The structural lesson

Meltdown is an Intel implementation defect, fixable in future silicon. The speculative load past a permission check should never have completed, and Intel will not ship CPUs with this property again.

Spectre is the deeper problem. It exploits speculation itself — a feature of every high-performance CPU — to bypass security boundaries that the software layer assumed were enforced by hardware. The bounds checks that protect array accesses, the indirect-call dispatch that implements virtual function calls, the page-table walks that enforce process isolation: all of these were assumed to be hardware-enforced security primitives, and all of them turn out to be advisory at the speculative level.

The implications for the next decade of CPU design are still being worked out. Some possible directions:

1. Hardware partitioning of speculative state by privilege level. This is what Intel and AMD will likely deliver in future generations. Speculative loads that cross privilege boundaries get their own partitioned cache and predictor state, eliminating the side-channel.
2. Constant-time guarantees in hardware. Cryptographic code already requires constant-time execution to defend against timing attacks; the Spectre disclosures suggest that any code handling sensitive data may need constant-time guarantees. CPU vendors are likely to expose explicit constant-time-execute modes.
3. Reduction of speculation aggressiveness. ARM has been designing more conservative speculation than Intel for years. Some Spectre variants do not affect ARM Cortex-M (no speculation) at all. The performance ceiling is real, but the security cost of the most aggressive speculation may be too high.
4. Process isolation that does not assume hardware enforcement. Hypervisors and language runtimes are likely to add software-level mitigations as defense in depth, on the assumption that hardware-only isolation is no longer sufficient.
   It is worth being clear about what we are not getting back: the assumption that two processes on the same CPU are securely isolated by the operating system. That assumption was always partly a comforting fiction — physical side channels, power analysis, and various other attacks predated Spectre — but Spectre demonstrated that the side-channel attack surface includes ordinary code on ordinary CPUs without exotic equipment. Multi-tenant computing is structurally less secure than a year ago. We will adapt.

What to do this week

For a typical Linux server:

1. Update to the latest kernel from your distribution. On Debian 9 Stretch, this is the 4.9.0-5 series with KPTI backported. On Ubuntu 16.04 and 18.04 development, the 4.13 and 4.15 kernels respectively.
2. Update your microcode package (intel-microcode on Debian-derived systems). On Intel CPUs, this may require enabling non-free repositories.
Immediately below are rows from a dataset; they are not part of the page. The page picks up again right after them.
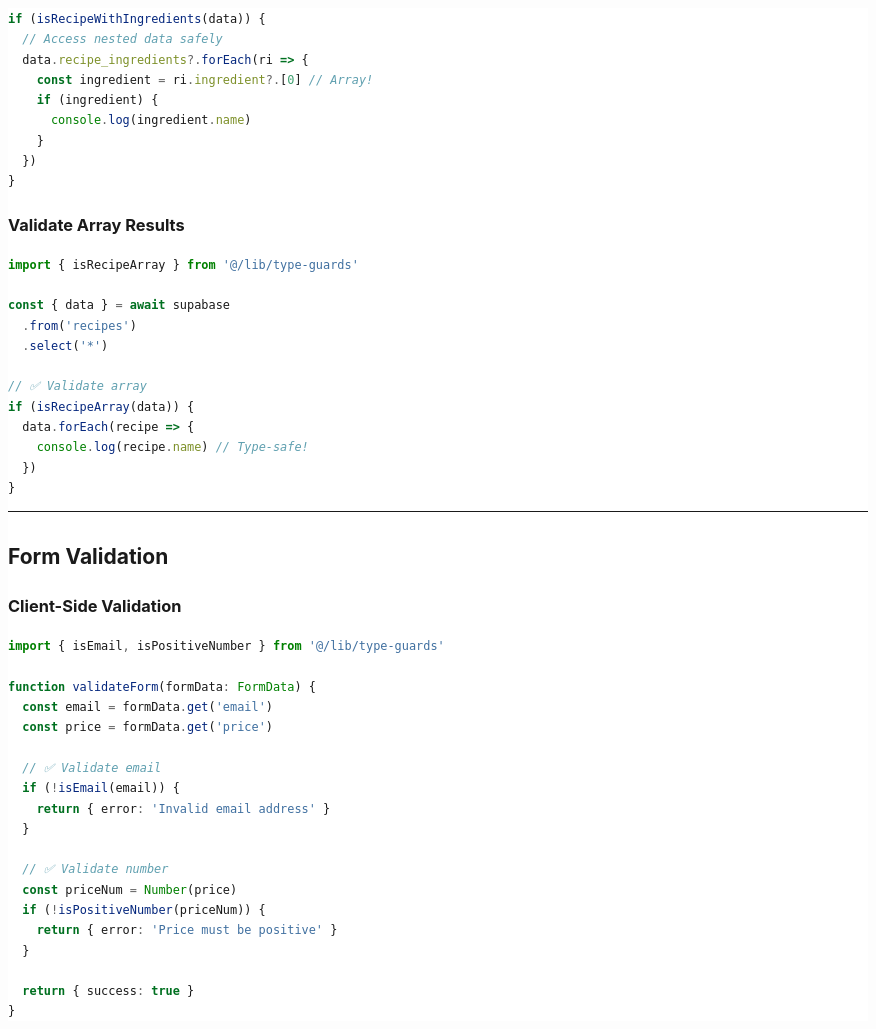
 ```typescript
if (isRecipeWithIngredients(data)) {
  // Access nested data safely
  data.recipe_ingredients?.forEach(ri => {
    const ingredient = ri.ingredient?.[0] // Array!
    if (ingredient) {
      console.log(ingredient.name)
    }
  })
}
```

### Validate Array Results
```typescript
import { isRecipeArray } from '@/lib/type-guards'

const { data } = await supabase
  .from('recipes')
  .select('*')

// ✅ Validate array
if (isRecipeArray(data)) {
  data.forEach(recipe => {
    console.log(recipe.name) // Type-safe!
  })
}
```

---

## Form Validation

### Client-Side Validation
```typescript
import { isEmail, isPositiveNumber } from '@/lib/type-guards'

function validateForm(formData: FormData) {
  const email = formData.get('email')
  const price = formData.get('price')
  
  // ✅ Validate email
  if (!isEmail(email)) {
    return { error: 'Invalid email address' }
  }
  
  // ✅ Validate number
  const priceNum = Number(price)
  if (!isPositiveNumber(priceNum)) {
    return { error: 'Price must be positive' }
  }
  
  return { success: true }
}
```
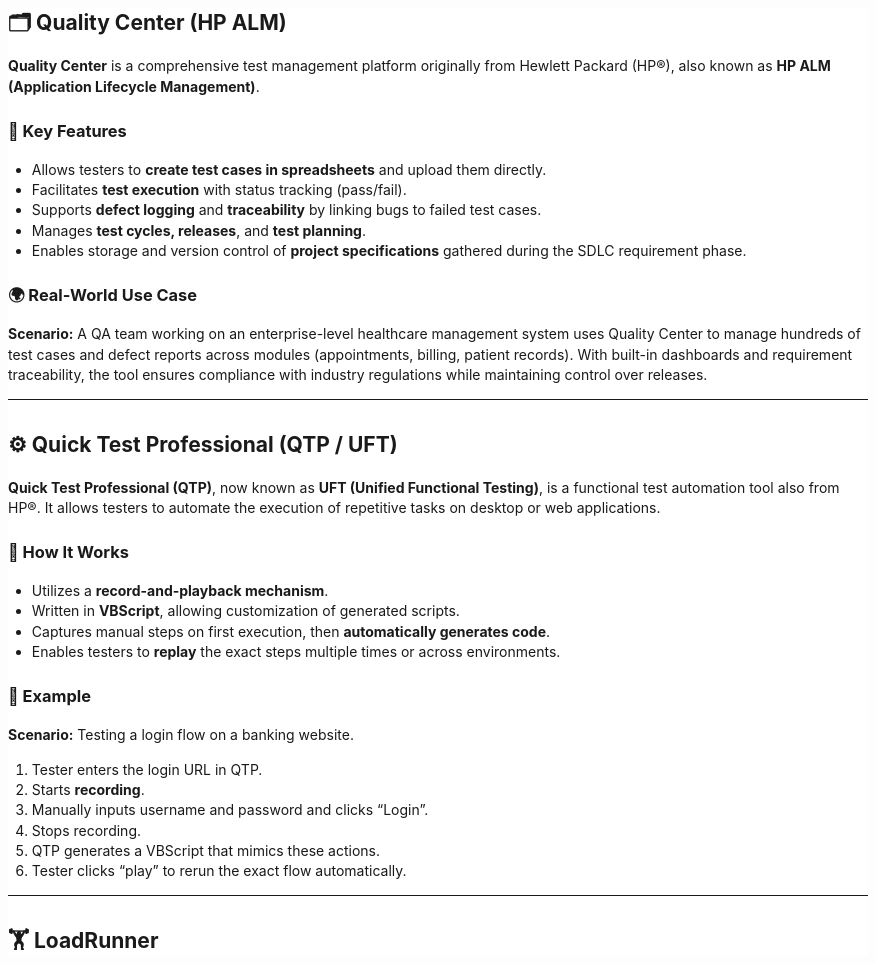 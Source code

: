 
## 🗂️ Quality Center (HP ALM)

**Quality Center** is a comprehensive test management platform originally from Hewlett Packard (HP®), also known as **HP ALM (Application Lifecycle Management)**.

### 🔑 Key Features

- Allows testers to **create test cases in spreadsheets** and upload them directly.  
- Facilitates **test execution** with status tracking (pass/fail).  
- Supports **defect logging** and **traceability** by linking bugs to failed test cases.  
- Manages **test cycles, releases**, and **test planning**.  
- Enables storage and version control of **project specifications** gathered during the SDLC requirement phase.

### 🌍 Real-World Use Case

**Scenario:** A QA team working on an enterprise-level healthcare management system uses Quality Center to manage hundreds of test cases and defect reports across modules (appointments, billing, patient records). 
With built-in dashboards and requirement traceability, the tool ensures compliance with industry regulations while maintaining control over releases.

---

## ⚙️ Quick Test Professional (QTP / UFT)

**Quick Test Professional (QTP)**, now known as **UFT (Unified Functional Testing)**, is a functional test automation tool also from HP®. 
It allows testers to automate the execution of repetitive tasks on desktop or web applications.

### 🧪 How It Works

- Utilizes a **record-and-playback mechanism**.  
- Written in **VBScript**, allowing customization of generated scripts.  
- Captures manual steps on first execution, then **automatically generates code**.  
- Enables testers to **replay** the exact steps multiple times or across environments.

### 🧠 Example

**Scenario:** Testing a login flow on a banking website.

1. Tester enters the login URL in QTP.  
2. Starts **recording**.  
3. Manually inputs username and password and clicks “Login”.  
4. Stops recording.  
5. QTP generates a VBScript that mimics these actions.  
6. Tester clicks “play” to rerun the exact flow automatically.

---

## 🏋️ LoadRunner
Check the version against Intel's published table of which microcode versions are stable for which CPUs — some have been withdrawn.
3. Verify mitigations are active: cat /sys/devices/system/cpu/vulnerabilities/* will show the current state for each vulnerability. Look for "Mitigation: PTI" for Meltdown, "Mitigation: __user pointer sanitization" or similar for Spectre v1, and "Mitigation: Full generic retpoline" or IBRS for Spectre v2.
4. Update browsers (Chrome 64, Firefox 57.0.4 or later, both shipping mid-January).
5. Update hypervisors: Xen 4.10.x security updates, KVM/Linux as above, VMware ESXi 6.5 U1 patch, Microsoft Hyper-V via Windows Update.
   For cloud users, your provider has handled the host side, but you still need to patch your guest. Most major providers (AWS, Azure, GCP) restarted hosts during the disclosure week to apply mitigations.

The summary

Three vulnerabilities, two of which are fundamental to a feature of every modern high-performance CPU. The patches are real, the costs are real, and they are the price of having had decades of software written under assumptions that turn out to be partly false. Apply the patches. Measure the impact. Accept that hardware-enforced isolation is now defense in depth, not a guarantee.

The deeper work — redesigning CPU speculation, redesigning multi-tenant isolation, retraining a generation of programmers to think about microarchitectural side channels — will take a decade. We are at the start of it.